La nouvelle direction de gestion de la Société nationale d’électricité (SNEL) a instauré une nouvelle doctrine de gouvernance visant à garantir une gestion durable fondée sur l’exemplarité des dirigeants, une discipline financière stricte et une transformation de la culture organisationnelle en République démocratique du Congo, selon un communiqué parvenu à notre rédaction.

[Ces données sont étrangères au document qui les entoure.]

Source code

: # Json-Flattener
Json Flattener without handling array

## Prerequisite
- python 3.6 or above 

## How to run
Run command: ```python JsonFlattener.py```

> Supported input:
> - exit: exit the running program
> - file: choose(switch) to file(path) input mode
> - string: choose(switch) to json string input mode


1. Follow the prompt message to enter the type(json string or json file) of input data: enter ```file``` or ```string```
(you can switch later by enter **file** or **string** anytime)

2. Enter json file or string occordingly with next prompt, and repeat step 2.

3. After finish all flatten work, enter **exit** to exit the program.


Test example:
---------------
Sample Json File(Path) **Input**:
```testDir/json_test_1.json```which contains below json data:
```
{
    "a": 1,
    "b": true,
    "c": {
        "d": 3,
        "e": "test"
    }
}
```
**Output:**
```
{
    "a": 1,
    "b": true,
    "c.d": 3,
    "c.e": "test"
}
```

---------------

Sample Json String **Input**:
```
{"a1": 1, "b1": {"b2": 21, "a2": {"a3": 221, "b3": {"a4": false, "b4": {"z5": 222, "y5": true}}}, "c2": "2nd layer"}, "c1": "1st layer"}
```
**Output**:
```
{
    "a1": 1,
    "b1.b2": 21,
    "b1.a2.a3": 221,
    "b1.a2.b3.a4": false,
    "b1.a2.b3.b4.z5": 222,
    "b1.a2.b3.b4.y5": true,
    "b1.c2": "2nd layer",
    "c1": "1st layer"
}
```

Cette nouvelle doctrine de gouvernance indique l’opérateur public congolais, repose sur quatre principes majeurs qui visent à je transformer profondément la gestion de l’entreprise. Il s’agit notamment de l’éthique professionnelle, la transparence et la redevabilité, l’investissement humain et enfin un retour à la planification stratégique et opérationnelle.
Par l’éthique professionnelle, la direction a mis l’accent sur une communication ouverte et honnête, tant en interne qu’en externe. Chaque décision doit être justifiée, chaque action doit être expliquée pour restaurer la confiance avec les usagers et les partenaires.
Cette approche exclut les raccourcis budgétaires et les promesses irréalistes. « Pas de dépenses sans impact, pas d’engagement sans vision », résume-t-on.
Par ailleurs, en parlant de la transparence et la redevabilité, les dirigeants doivent rendre compte de leurs choix et leurs actes, et chaque membre de l’organisation doit être responsabilisé pour contribuer à la transformation de l’entreprise.
S’agissant du retour à la planification stratégique, la société a annoncé qu’ il est temps de mettre fin à la gestion au jour le jour dictée par l’urgence ! Désormais, chaque projet et chaque investissement sont pensés dans une logique de long terme, avec une vision claire et méthodique.
En outre, renseigne l’entreprise, l’un des aspects les plus novateurs de cette gouvernance réside dans sa stratégie d’investissement centrée sur la valeur humaine.
« Loin des grands effets d’annonce ou des projets spectaculaires sans fondements durables, la priorité est donnée à la formation continue, à la montée en compétences des agents, et à la construction d’une culture d’entreprise robuste», a déclaré la source.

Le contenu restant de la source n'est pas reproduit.